As Nelson tells it, the early-seventies decline of the Panthers was brought about by the outright war waged against them by the F.B.I.’s COINTELPRO unit, which frequently raided Panther headquarters and, as in the case of Fred Hampton, the chairman of the Illinois chapter of the Panthers, assassinated group leaders. Yet decadence and dissension amongst the party’s leadership, and the ascendance of a black middle class with more access to the economic and social mainstream, are perhaps equally to blame for the Panthers’ decline. While the documentary doesn’t give as detailed account of these matters as it does the F.B.I.’s dirty tricks, Nelson doesn’t shy away from the less heroic elements of the Panther story nearly as much as Van Peebles’s “Panther” does. That film places the blame for the group’s demise almost solely on the intransigence of the F.B.I., who allegedly colluded with the mafia and local law enforcement to flood the black community with drugs, necessitating the drug violence and addiction that Van Peebles saw as the real reason behind the continued malaise of black communities in 1995, the year the film was made.

In the early seventies, while Newton advocated for doubling down on food and educational programs and leaving the threat of armed insurrection behind, Cleaver continued to argue for outright armed confrontation with the white man.
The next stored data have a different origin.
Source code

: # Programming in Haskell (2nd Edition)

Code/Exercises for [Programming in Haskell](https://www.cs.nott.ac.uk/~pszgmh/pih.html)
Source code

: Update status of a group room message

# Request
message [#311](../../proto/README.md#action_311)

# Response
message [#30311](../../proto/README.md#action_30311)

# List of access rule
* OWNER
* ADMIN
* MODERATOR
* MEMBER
Their disagreements spilled into public, coming to a head when the two both appeared as guests on a radio program in 1971. Newton claimed that he was expelling Cleaver (and the international wing of the Panthers that he ran in exile) from the group; according to Bobby Seale, the group’s rank and file became demoralized, unsure of whom the follow. Soon, those ranks began to thin for the first time since 1966.
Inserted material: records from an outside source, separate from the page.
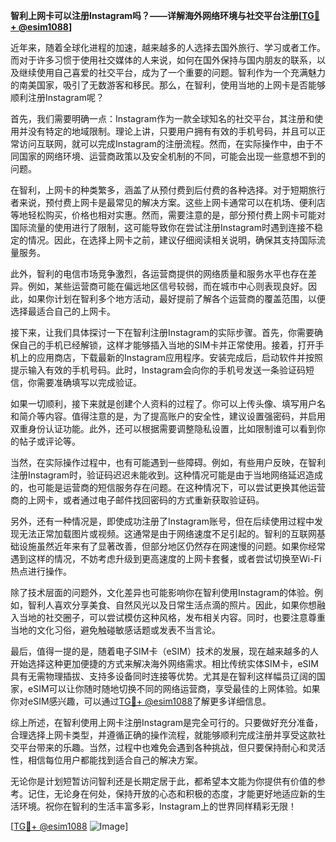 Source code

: **智利上网卡可以注册Instagram吗？——详解海外网络环境与社交平台注册[[TG💪+ @esim1088](https://t.me/s/esim1088)]**

近年来，随着全球化进程的加速，越来越多的人选择去国外旅行、学习或者工作。而对于许多习惯于使用社交媒体的人来说，如何在国外保持与国内朋友的联系，以及继续使用自己喜爱的社交平台，成为了一个重要的问题。智利作为一个充满魅力的南美国家，吸引了无数游客和移民。那么，在智利，使用当地的上网卡是否能够顺利注册Instagram呢？

首先，我们需要明确一点：Instagram作为一款全球知名的社交平台，其注册和使用并没有特定的地域限制。理论上讲，只要用户拥有有效的手机号码，并且可以正常访问互联网，就可以完成Instagram的注册流程。然而，在实际操作中，由于不同国家的网络环境、运营商政策以及安全机制的不同，可能会出现一些意想不到的问题。

在智利，上网卡的种类繁多，涵盖了从预付费到后付费的各种选择。对于短期旅行者来说，预付费上网卡是最常见的解决方案。这些上网卡通常可以在机场、便利店等地轻松购买，价格也相对实惠。然而，需要注意的是，部分预付费上网卡可能对国际流量的使用进行了限制，这可能导致你在尝试注册Instagram时遇到连接不稳定的情况。因此，在选择上网卡之前，建议仔细阅读相关说明，确保其支持国际流量服务。

此外，智利的电信市场竞争激烈，各运营商提供的网络质量和服务水平也存在差异。例如，某些运营商可能在偏远地区信号较弱，而在城市中心则表现良好。因此，如果你计划在智利多个地方活动，最好提前了解各个运营商的覆盖范围，以便选择最适合自己的上网卡。

接下来，让我们具体探讨一下在智利注册Instagram的实际步骤。首先，你需要确保自己的手机已经解锁，这样才能够插入当地的SIM卡并正常使用。接着，打开手机上的应用商店，下载最新的Instagram应用程序。安装完成后，启动软件并按照提示输入有效的手机号码。此时，Instagram会向你的手机号发送一条验证码短信，你需要准确填写以完成验证。

如果一切顺利，接下来就是创建个人资料的过程了。你可以上传头像、填写用户名和简介等内容。值得注意的是，为了提高账户的安全性，建议设置强密码，并启用双重身份认证功能。此外，还可以根据需要调整隐私设置，比如限制谁可以看到你的帖子或评论等。

当然，在实际操作过程中，也有可能遇到一些障碍。例如，有些用户反映，在智利注册Instagram时，验证码迟迟未能收到。这种情况可能是由于当地网络延迟造成的，也可能是运营商的短信服务存在问题。在这种情况下，可以尝试更换其他运营商的上网卡，或者通过电子邮件找回密码的方式重新获取验证码。

另外，还有一种情况是，即使成功注册了Instagram账号，但在后续使用过程中发现无法正常加载图片或视频。这通常是由于网络速度不足引起的。智利的互联网基础设施虽然近年来有了显著改善，但部分地区仍然存在网速慢的问题。如果你经常遇到这样的情况，不妨考虑升级到更高速度的上网卡套餐，或者尝试切换至Wi-Fi热点进行操作。

除了技术层面的问题外，文化差异也可能影响你在智利使用Instagram的体验。例如，智利人喜欢分享美食、自然风光以及日常生活点滴的照片。因此，如果你想融入当地的社交圈子，可以尝试模仿这种风格，发布相关内容。同时，也要注意尊重当地的文化习俗，避免触碰敏感话题或发表不当言论。

最后，值得一提的是，随着电子SIM卡（eSIM）技术的发展，现在越来越多的人开始选择这种更加便捷的方式来解决海外网络需求。相比传统实体SIM卡，eSIM具有无需物理插拔、支持多设备同时连接等优势。尤其是在智利这样幅员辽阔的国家，eSIM可以让你随时随地切换不同的网络运营商，享受最佳的上网体验。如果你对eSIM感兴趣，可以通过[TG💪+ @esim1088](https://t.me/s/esim1088)了解更多详细信息。

综上所述，在智利使用上网卡注册Instagram是完全可行的。只要做好充分准备，合理选择上网卡类型，并遵循正确的操作流程，就能够顺利完成注册并享受这款社交平台带来的乐趣。当然，过程中也难免会遇到各种挑战，但只要保持耐心和灵活性，相信每位用户都能找到适合自己的解决方案。

无论你是计划短暂访问智利还是长期定居于此，都希望本文能为你提供有价值的参考。记住，无论身在何处，保持开放的心态和积极的态度，才能更好地适应新的生活环境。祝你在智利的生活丰富多彩，Instagram上的世界同样精彩无限！

[[TG💪+ @esim1088](https://t.me/s/esim1088) ![Image](https://i.postimg.cc/4NQfJmqS/Snipaste-2025-05-13-00-14-12.png)]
Cleaver’s more militant faction, joined by white radicals such as those in the Weather Underground, continued to preach revolutionary rhetoric, but such an uprising remained impossible. The incidents of political violence that punctuated the era—shootings, bombings, and the occasional robbery—remain unconvincing markers of a larger revolution that never came. Meanwhile, Newton’s wing of the party, focussed on “survival programs pending revolution,” became more circumspect. In Joshua Bloom and Waldo Martin’s celebrated history of the Panthers, “Black Against Empire,” they estimate that sixty-five per cent of the editorials found in the organization’s newspaper in 1970 promoted “revolution now” as an attainable goal, but by 1973 less than one per cent continued to do so. Despite this change in focus, Newton proved to be an increasingly unstable leader, prone to drug abuse and violent, unhinged behavior.

A political moment in which the Panthers’ most salient ideas would have been given a thorough vetting by our country’s legislature has never existed, but the ten-point program remains as incendiary and intellectually defensible today as it was then, especially in our era of mass incarceration and structural joblessness. In “Panther,” a movie that knows no subtlety it is not willing to discard, J. Edgar Hoover (Richard Dysart) has the ten-point program read to him by one of his agents, and then complains that the nation’s Negroes are calling for “reparations,” before giving the go-ahead on a violent crackdown of the Panthers. It’s no small irony that so much of the scholarship that went into Ta-Nehisi Coates’s celebrated essay on the subject, last summer, focussed on the housing discrimination of the era in which many of the Panthers came of age. Reparations for Housing-Wealth Usurpation doesn’t quite have the same ring as Reparations for Slavery, but it might make a more compelling case for future generations of black radicals seeking remunerative justice for the sins of the past.